In the midst of these threats there appeared on the vine above him two mice, a white mouse and a black mouse. They began to chew. He could see that they were quickly eating the vine through. Fortunately, he saw right in front of him on the cliffside a luscious bunch of grapes. While one hand held the vine, he reached the other out, picked a grape, took a bite, and said, “How delicious!”

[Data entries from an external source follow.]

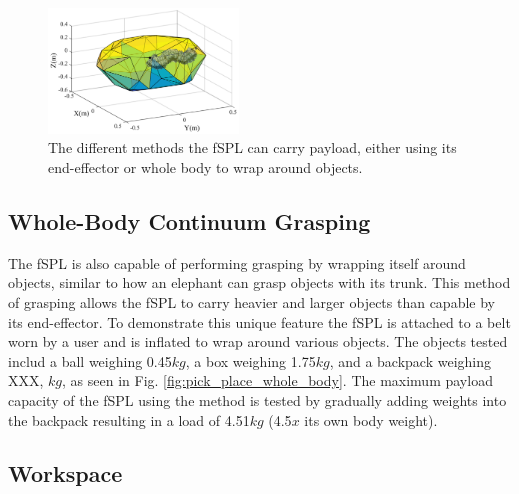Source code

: \documentclass[letterpaper, 10 pt, conference]{ieeeconf}  %
\begin{document}
\begin{figure}[t!]
\centering
\includegraphics[width=0.45\textwidth]{Figures/Workspace_Fabric_ARM}
\caption{The different methods the fSPL can carry payload, either using its end-effector or whole body to wrap around objects.}
\label{fig:workspace_fabric_arm}
\vspace{-1.5em}
\end{figure}

\subsection{Whole-Body Continuum Grasping}

The fSPL is also capable of performing grasping by wrapping itself around objects, similar to how an elephant can grasp objects with its trunk. This method of grasping allows the fSPL to carry heavier and larger objects than capable by its end-effector. To demonstrate this unique feature the fSPL is attached to a belt worn by a user and is inflated to wrap around various objects. The objects tested includ a ball weighing 0.45$kg$, a box weighing 1.75$kg$, and a backpack weighing XXX, $kg$, as seen in Fig. \ref{fig:pick_place_whole_body}. The maximum payload capacity of the fSPL using the method is tested by gradually adding weights into the backpack resulting in a load of 4.51$kg$ (4.5$x$ its own body weight).


\subsection{Workspace}
\end{document}
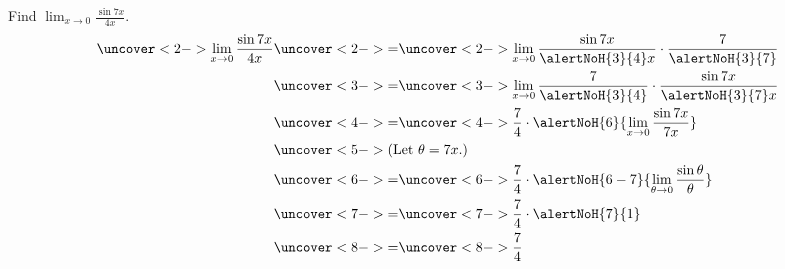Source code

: \begin{frame}
\begin{example}%
Find $\lim_{x\rightarrow 0}\frac{\sin 7x}{4x}$.
\abovedisplayskip=0pt
\belowdisplayskip=0pt
\abovedisplayshortskip=0pt
\belowdisplayshortskip=0pt
\begin{align*}
\uncover<2->{%
\lim_{x\rightarrow 0} \frac{\sin 7x}{4x}%
}%
& \uncover<2->{ = }  %
\uncover<2->{%
\lim_{x\rightarrow 0} \frac{\sin 7x}{\alertNoH{ 3}{4}x}\cdot \frac{7}{\alertNoH{ 3}{7}}%
}\\%
& \uncover<3->{ = }  %
\uncover<3->{%
\lim_{x\rightarrow 0} \frac{7}{\alertNoH{ 3}{4}}\cdot \frac{\sin 7x}{\alertNoH{ 3}{7}x}%
}\\%
& \uncover<4->{ = }  %
\uncover<4->{%
\frac{7}{4}\cdot \alertNoH{ 6}{\lim_{x\rightarrow 0}  \frac{\sin 7x}{7x}}%
}\\%
&  \uncover<5->{\text{(Let $\theta = 7x$.)}}\\%
& \uncover<6->{ = }  %
\uncover<6->{%
\frac{7}{4}\cdot \alertNoH{ 6-7}{\lim_{\theta \rightarrow 0}  \frac{\sin \theta}{\theta}}%
}\\%
& \uncover<7->{ = }  %
\uncover<7->{%
\frac{7}{4}\cdot \alertNoH{ 7}{1}%
}\\%
& \uncover<8->{ = }  %
\uncover<8->{%
\frac{7}{4}%
}%
\end{align*}
\end{example}
\end{frame}
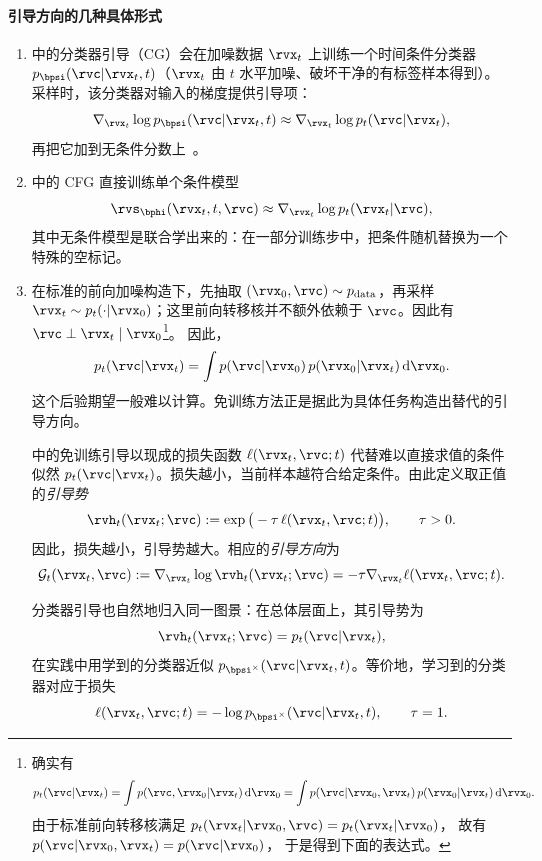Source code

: \paragraph{引导方向的几种具体形式}
\begin{enumerate}[leftmargin=*]
\item {}  中的分类器引导（CG）会在加噪数据 $\rvx_t$ 上训练一个时间条件分类器
$p_{\bpsi}(\rvc | \rvx_t, t)$（$\rvx_t$ 由 $t$ 水平加噪、破坏干净的有标签样本得到）。采样时，该分类器对输入的梯度提供引导项：
\[
\nabla_{\rvx_t}\log p_{\bpsi}(\rvc | \rvx_t, t)
 \approx  \nabla_{\rvx_t}\log p_t(\rvc | \rvx_t),
\]
再把它加到无条件分数上~\citep{dhariwal2021diffusion}。
\item {}  中的 CFG 直接训练单个条件模型
\[
\rvs_{\bphi}(\rvx_t,t,\rvc) \approx \nabla_{\rvx_t}\log p_t(\rvx_t|\rvc),
\]
其中无条件模型是联合学出来的：在一部分训练步中，把条件随机替换为一个特殊的空标记。
\item {}
在标准的前向加噪构造下，先抽取
$(\rvx_0,\rvc)\sim p_{\mathrm{data}}$，再采样
$\rvx_t\sim p_t(\cdot|\rvx_0)$；这里前向转移核并不额外依赖于 $\rvc$。因此有
$\rvc\perp\rvx_t\mid\rvx_0$\footnote{
确实有
\[
p_t(\rvc|\rvx_t)
=
\int
p(\rvc,\rvx_0|\rvx_t)\,\mathrm d\rvx_0
=
\int
p(\rvc|\rvx_0,\rvx_t)\,
p(\rvx_0|\rvx_t)\,\mathrm d\rvx_0.
\]
由于标准前向转移核满足
$p_t(\rvx_t|\rvx_0,\rvc)=p_t(\rvx_t|\rvx_0)$，
故有
$p(\rvc|\rvx_0,\rvx_t)=p(\rvc|\rvx_0)$，
于是得到下面的表达式。
}。
因此，
\[
p_t(\rvc|\rvx_t)
=
\int
p(\rvc|\rvx_0)\,
p(\rvx_0|\rvx_t)\,
\mathrm d\rvx_0.
\]
这个后验期望一般难以计算。免训练方法正是据此为具体任务构造出替代的引导方向。

 中的免训练引导以现成的损失函数 $\ell(\rvx_t,\rvc;t)$ 代替难以直接求值的条件似然 $p_t(\rvc|\rvx_t)$。损失越小，当前样本越符合给定条件。由此定义取正值的\emph{引导势}
\[
\rvh_t(\rvx_t;\rvc)
:=
\exp\big(-\tau\,\ell(\rvx_t,\rvc;t)\big),
\qquad \tau>0.
\]
因此，损失越小，引导势越大。相应的\emph{引导方向}为
\[
\mathcal{G}_t(\rvx_t,\rvc)
:=
\nabla_{\rvx_t}\log \rvh_t(\rvx_t;\rvc)
=
-\tau\nabla_{\rvx_t}\ell(\rvx_t,\rvc;t).
\]

分类器引导也自然地归入同一图景：在总体层面上，其引导势为
\[
\rvh_t(\rvx_t;\rvc)
=
p_t(\rvc|\rvx_t),
\]
在实践中用学到的分类器近似
$p_{\bpsi^\times}(\rvc|\rvx_t,t)$。等价地，学习到的分类器对应于损失
\[
\ell(\rvx_t,\rvc;t)
=
-\log p_{\bpsi^\times}(\rvc|\rvx_t,t),
\qquad \tau=1.
\]


\end{enumerate}

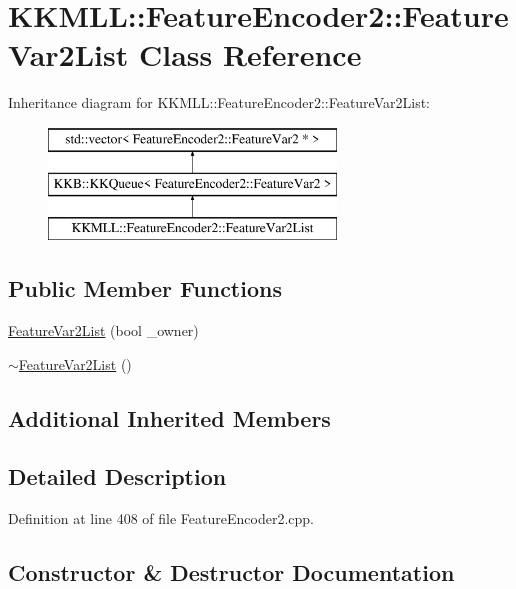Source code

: \hypertarget{class_feature_encoder2_1_1_feature_var2_list}{}\section{K\+K\+M\+LL\+:\+:Feature\+Encoder2\+:\+:Feature\+Var2\+List Class Reference}
\label{class_feature_encoder2_1_1_feature_var2_list}
Inheritance diagram for K\+K\+M\+LL\+:\+:Feature\+Encoder2\+:\+:Feature\+Var2\+List\+:\begin{figure}[H]
\begin{center}
\leavevmode
\includegraphics[height=3.000000cm]{class_feature_encoder2_1_1_feature_var2_list}
\end{center}
\end{figure}
\subsection*{Public Member Functions}
\begin{DoxyCompactItemize}
\item 
\hyperlink{class_feature_encoder2_1_1_feature_var2_list_adca64895599c1a0a9a658e6e146218a4}{Feature\+Var2\+List} (bool \+\_\+owner)
\item 
\hyperlink{class_feature_encoder2_1_1_feature_var2_list_a24294335a9761aa93f22094001fab712}{$\sim$\+Feature\+Var2\+List} ()
\end{DoxyCompactItemize}
\subsection*{Additional Inherited Members}


\subsection{Detailed Description}


Definition at line 408 of file Feature\+Encoder2.\+cpp.



\subsection{Constructor \& Destructor Documentation}
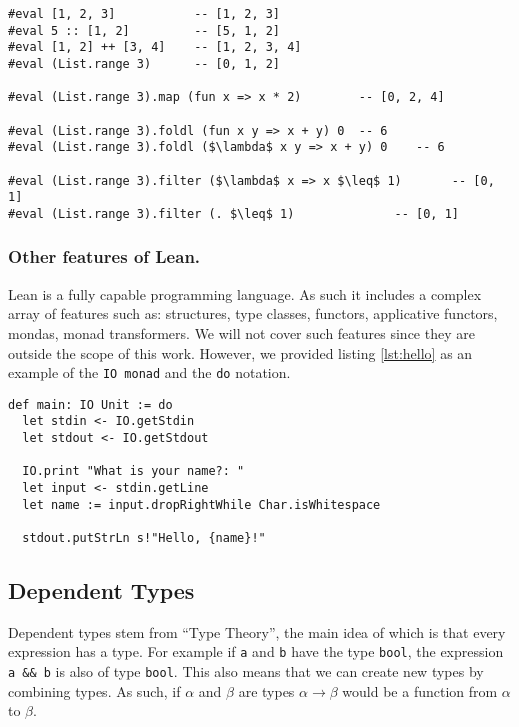 \documentclass[runningheads]{llncs}
\begin{document}
\begin{lstlisting}[caption={An example of using lists and higher-order functions in Lean. Usage of lambda abstractions and syntactic sugar can be observed.}, label=lst:fold, mathescape]
#eval [1, 2, 3]           -- [1, 2, 3]
#eval 5 :: [1, 2]         -- [5, 1, 2]
#eval [1, 2] ++ [3, 4]    -- [1, 2, 3, 4]
#eval (List.range 3)      -- [0, 1, 2]

#eval (List.range 3).map (fun x => x * 2)        -- [0, 2, 4] 

#eval (List.range 3).foldl (fun x y => x + y) 0  -- 6
#eval (List.range 3).foldl ($\lambda$ x y => x + y) 0    -- 6

#eval (List.range 3).filter ($\lambda$ x => x $\leq$ 1)       -- [0, 1]
#eval (List.range 3).filter (. $\leq$ 1)              -- [0, 1]

\end{lstlisting}

\subsubsection{Other features of Lean.}

Lean is a fully capable programming language. As such it includes a complex
array of features such as: structures, type classes, functors, applicative
functors, mondas, monad transformers. We will not cover such features since
they are outside the scope of this work. However, we provided listing
\ref{lst:hello} as an example of the \lstinline{IO monad} and the
\lstinline{do} notation.

\begin{lstlisting}[caption={Hello World example in Lean}, label=lst:hello]
def main: IO Unit := do
  let stdin <- IO.getStdin
  let stdout <- IO.getStdout

  IO.print "What is your name?: "
  let input <- stdin.getLine
  let name := input.dropRightWhile Char.isWhitespace

  stdout.putStrLn s!"Hello, {name}!"
\end{lstlisting}

\subsection{Dependent Types}
\label{sec:dt}

Dependent types stem from ``Type Theory'', the main idea of which is that every
expression has a type. For example if \lstinline{a} and \lstinline{b} have the
type \lstinline{bool}, the expression  \lstinline{a && b} is also of type
\lstinline{bool}. This also means that we can create new types by combining
types. As such, if $\alpha$ and $\beta$ are types $\alpha \rightarrow \beta$
would be a function from $\alpha$ to $\beta$.
\end{document}
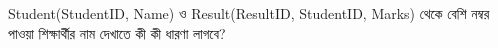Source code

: 



Student(StudentID, Name) ও Result(ResultID, StudentID, Marks) থেকে বেশি নম্বর পাওয়া শিক্ষার্থীর নাম দেখাতে কী কী ধারণা লাগবে?




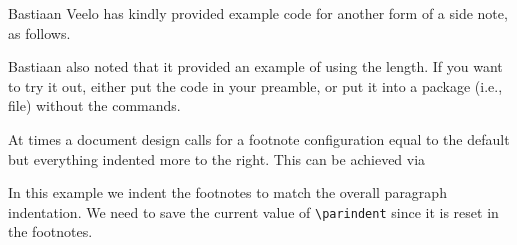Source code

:\begin{sniplet}\label{snip:veelo}
  Bastiaan Veelo has kindly provided example code 
  for another form of a side note, as follows.
\begin{lcode}
\makeatletter
   \ifdraftdoc
     \newlength{\draftnotewidth}
     \newlength{\draftnotesignwidth}
     \newcommand{\draftnote}[1]{\@bsphack%
       {%
         \strictpagecheck%
         \checkoddpage%
         \setlength{\draftnotewidth}{\foremargin}%
         \addtolength{\draftnotewidth}{\trimedge}%
         \addtolength{\draftnotewidth}{-3\marginparsep}%
         \ifoddpage
           \setlength{\marginparwidth}{\draftnotewidth}%
           \marginpar{\flushleft\textbf{\textit{\HUGE !\ }}\small #1}%
         \else
           \settowidth{\draftnotesignwidth}{\textbf{\textit{\HUGE\ !}}}%
           \addtolength{\draftnotewidth}{-\draftnotesignwidth}%
           \marginpar{\raggedleft\makebox[0pt][r]{%
               \parbox[t]{\draftnotewidth}{%
                 \raggedleft\small\hspace{0pt}#1%
               }}\textbf{\textit{\HUGE\ !}}%
           }%
         \fi
       }\@esphack}
   \else
     \newcommand{\draftnote}[1]{\@bsphack\@esphack}
   \fi
\makeatother
\end{lcode}
Bastiaan also noted that it provided an example of using the
\lnc{\foremargin} length.  If you want to try it out, either put the
code in your preamble, or put it into a package (i.e., 
file) without the  commands.
\end{sniplet}


\begin{sniplet}

At times a document design calls for a footnote configuration equal to
the default but everything indented more to the right. This can be
achieved via
\begin{lcode}
  \newlength\myextrafootnoteindent
  \setlength\myextrafootnoteindent{\parindent}
  \renewcommand\makefootmarkhook{%
    \addtolength{\leftskip}{\myextrafootnoteindent}} 
\end{lcode}
In this example we indent the footnotes to match the overall paragraph
indentation. We need to save the current value of \verb?\parindent?
since it is reset in the footnotes.
  
\end{sniplet}


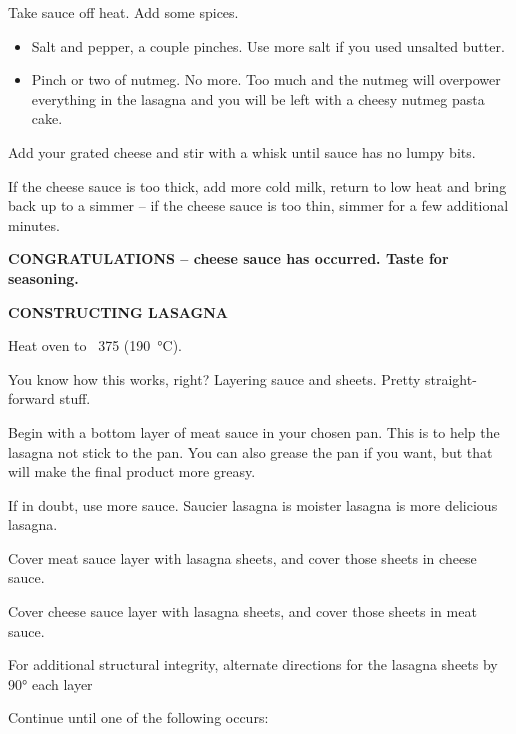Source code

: \begin{recipe}
{		\vspace{1em}

		\step Take sauce off heat. Add some spices.

		\begin{itemize}
			\item Salt and pepper, a couple pinches. Use more salt if you used unsalted butter.

			\item Pinch or two of nutmeg. No more. Too much and the nutmeg will overpower everything in the lasagna and you will be left with a cheesy nutmeg pasta cake.
		\end{itemize}


		\step Add your grated cheese and stir with a whisk until sauce has no lumpy bits.

		\vspace{1em}

		\step If the cheese sauce is too thick, add more cold milk, return to low heat and bring back up to a simmer -- if the cheese sauce is too thin, simmer for a few additional minutes.

		\textbf{\large CONGRATULATIONS -- cheese sauce has occurred. Taste for seasoning.}

		\clearpage

		\textbf{\large CONSTRUCTING LASAGNA}

		\step Heat oven to ~\SI{375}{\fahrenheit} (\SI{190}{\celsius}).

		\vspace{1em}

		You know how this works, right? Layering sauce and sheets. Pretty straight-forward stuff.

		\step Begin with a bottom layer of meat sauce in your chosen pan. This is to help the lasagna not stick to the pan. You can also grease the pan if you want, but that will make the final product more greasy.

		\step If in doubt, use more sauce. Saucier lasagna is moister lasagna is more delicious lasagna.

		\step Cover meat sauce layer with lasagna sheets, and cover those sheets in cheese sauce.

		\step Cover cheese sauce layer with lasagna sheets, and cover those sheets in meat sauce.

		For additional structural integrity, alternate directions for the lasagna sheets by \ang{90} each layer

		\step Continue until one of the following occurs:

}
\end{recipe}
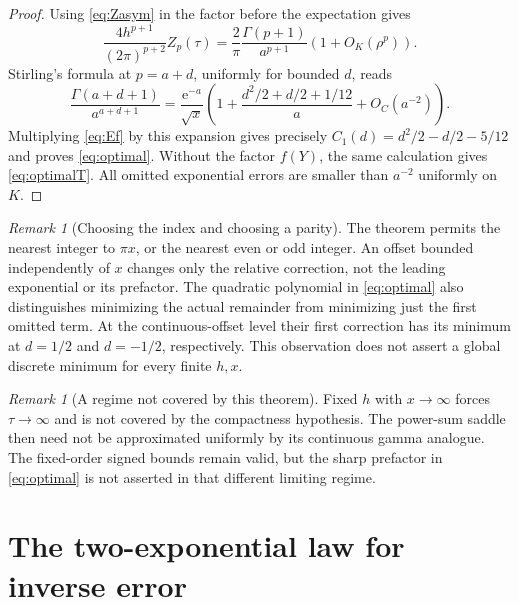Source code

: \documentclass[11pt,a4paper]{article}
\newcommand{\ee}{\mathrm e}
\numberwithin{equation}{section}
\theoremstyle{plain}
\theoremstyle{definition}
\theoremstyle{remark}
\newtheorem{remark}[theorem]{Remark}
\begin{document}
\begin{proof}
Using \eqref{eq:Zasym} in the factor before the expectation gives
\[
 \frac{4h^{p+1}}{(2\pi)^{p+2}}Z_p(\tau)
 =\frac2\pi\frac{\Gamma(p+1)}{a^{p+1}}
                  \left(1+O_K(\rho^p)\right).
\]
Stirling's formula at $p=a+d$, uniformly for bounded $d$, reads
\begin{equation}
 \frac{\Gamma(a+d+1)}{a^{a+d+1}}
 =\frac{\ee^{-a}}{\sqrt{x}}
   \left(1+\frac{d^2/2+d/2+1/12}{a}+O_C(a^{-2})\right).
 \label{eq:stirlingshift}
\end{equation}
Multiplying \eqref{eq:Ef} by this expansion gives precisely
$C_1(d)=d^2/2-d/2-5/12$ and proves \eqref{eq:optimal}. Without the factor
$f(Y)$, the same calculation gives \eqref{eq:optimalT}. All omitted
exponential errors are smaller than $a^{-2}$ uniformly on $K$.
\end{proof}

\begin{remark}[Choosing the index and choosing a parity]
The theorem permits the nearest integer to $\pi x$, or the nearest even or
odd integer. An offset bounded independently of $x$ changes only the
relative correction, not the leading exponential or its prefactor. The
quadratic polynomial in \eqref{eq:optimal} also distinguishes minimizing the
actual remainder from minimizing just the first omitted term. At the
continuous-offset level their first correction has its minimum at $d=1/2$
and $d=-1/2$, respectively. This observation does not assert a global discrete
minimum for every finite $h,x$.
\end{remark}

\begin{remark}[A regime not covered by this theorem]
Fixed $h$ with $x\to\infty$ forces $\tau\to\infty$ and is not covered by the
compactness hypothesis. The power-sum saddle then need not be approximated
uniformly by its continuous gamma analogue. The fixed-order signed bounds
remain valid, but the sharp prefactor in \eqref{eq:optimal} is not asserted in
that different limiting regime.
\end{remark}

\section{The two-exponential law for inverse error}
\label{sec:competition}
\end{document}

This is a condition that all of us at the Rail have been experiencing throughout this past year. Everything we did was out of necessity. We essentially adapted ourselves to these various and relentless situations of one form or another. A full circle has indeed now been completed. Instead of being mournful of Sandy’s powerful destruction, in the spirit of renewal we have successfully curated an exhibition in collaboration with the Dedalus Foundation and Industry City, which was not only to commemorate Sandy’s one-year anniversary, but also to celebrate the resilient spirit of our fellow artists who were joined by their peers to enhance the permeating sentiment of solidarity. By doing so, we set out to organize over 12 additional events, including poetry and fiction readings, panel discussions about art conservation, film screenings, dance and music performances, and interviews with Sandy victims, as well as dance workshops for children, youth poetry workshops, and nearly 100 exhibition tours for students from kindergarten, grade school, middle school, and high school to those from undergraduate and graduate schools of all disciplines. In addition, we produced the November 2013 and the December 2013/January 2014 issues on the site of the Sandy exhibit (in fact the Critics Page of the latter, dedicated to the centennial celebration of Ad Reinhardt and brilliantly co-edited by Alex Bacon and Barbara Rose with the support of Anna Reinhardt and Daniel J. Desmond of the Reinhardt Foundation, was so substantive that it had to be printed as an independent publication). We also launched Brooklyn Rail Curatorial Projects with the exhibition Correspondences: Ad Reinhardt at 100. And we made it all happen within three short months, as a labor of love.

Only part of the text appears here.